Dallas was an eccentric pipe smoker and a dedicated “Bible” protestant.  We lived in that undergraduate world that is full of spare time and B.S..  The fellas on my floor spent most nights sitting up and talking, and I must have been the first Catholic he ever met, because Dallas grilled me about religion.  I think I presented the Faith fairly enough.  I presented my own conversion story as both an acceptance of the ancient faith as well as a rejection of the particular form of evangelical protestantism that saturates the culture of Eastern Kentucky.  Incidentally, this form of protestantism was the form of which Mr. Gambrell happened to be an adherent.

Though both of us ended up leaving Haggin Hall after our first year, we kept in touch on that enormous campus for the rest of our time at the University.  We ended up living nearby again, he as a resident of a house held on a University lease, and I as the summer majordomo of a new, $8 million fraternity house across the street.  We spent some time together that summer (smoking our pipes and talking religion,) and Dallas graciously helped me move out the manse at the end of it.  During the move, I gave Dallas some Catholic literature.  Later that month, I left for law school.

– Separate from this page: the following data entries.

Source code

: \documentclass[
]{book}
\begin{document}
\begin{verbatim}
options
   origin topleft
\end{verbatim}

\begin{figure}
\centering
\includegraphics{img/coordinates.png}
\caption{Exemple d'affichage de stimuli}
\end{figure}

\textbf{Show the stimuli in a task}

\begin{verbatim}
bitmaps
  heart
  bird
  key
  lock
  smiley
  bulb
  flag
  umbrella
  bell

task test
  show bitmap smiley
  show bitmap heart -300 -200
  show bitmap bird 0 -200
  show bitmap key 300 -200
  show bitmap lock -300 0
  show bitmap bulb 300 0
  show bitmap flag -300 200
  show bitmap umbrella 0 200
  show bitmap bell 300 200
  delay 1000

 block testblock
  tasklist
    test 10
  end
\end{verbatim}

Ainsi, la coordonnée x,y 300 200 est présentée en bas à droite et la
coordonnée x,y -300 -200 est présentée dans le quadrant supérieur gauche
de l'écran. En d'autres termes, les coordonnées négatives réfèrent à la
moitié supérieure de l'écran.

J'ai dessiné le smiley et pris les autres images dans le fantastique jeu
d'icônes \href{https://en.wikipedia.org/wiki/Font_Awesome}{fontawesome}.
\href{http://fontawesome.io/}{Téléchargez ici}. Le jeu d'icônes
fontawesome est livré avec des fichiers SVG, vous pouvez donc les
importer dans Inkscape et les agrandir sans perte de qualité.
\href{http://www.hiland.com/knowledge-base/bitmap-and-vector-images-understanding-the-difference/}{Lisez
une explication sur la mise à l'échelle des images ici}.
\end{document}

Later, Dallas called me and told me he was going to become a Catholic, to the consternation of his family, friends, and upbringing.  I was shocked and pleased.  I gave him the name of the only good parish in the area, and prayed for him daily.  Since, he has entered the Church, married (and converted) a wonderful woman, and brought a beautiful son into the world which, for some reason, he named after himself.  He is so zealous that he once punched a fellow in the face for insulting the Pope.

To date, Dallas is my only friend who was a protestant when we met and became a Catholic in the meantime.  We are still friends, and to know him and his story is at once satisfying and humbling.

He and his family live in Iceland and teach music to little Icelandic children.  Maybe someday we will meet again to talk religion and smoke our pipes, perhaps on a porch overlooking a quite field in Kentucky.  That would be nice.  Nicer still, perhaps I will again have the holy pleasure of his company on our knees at Mass.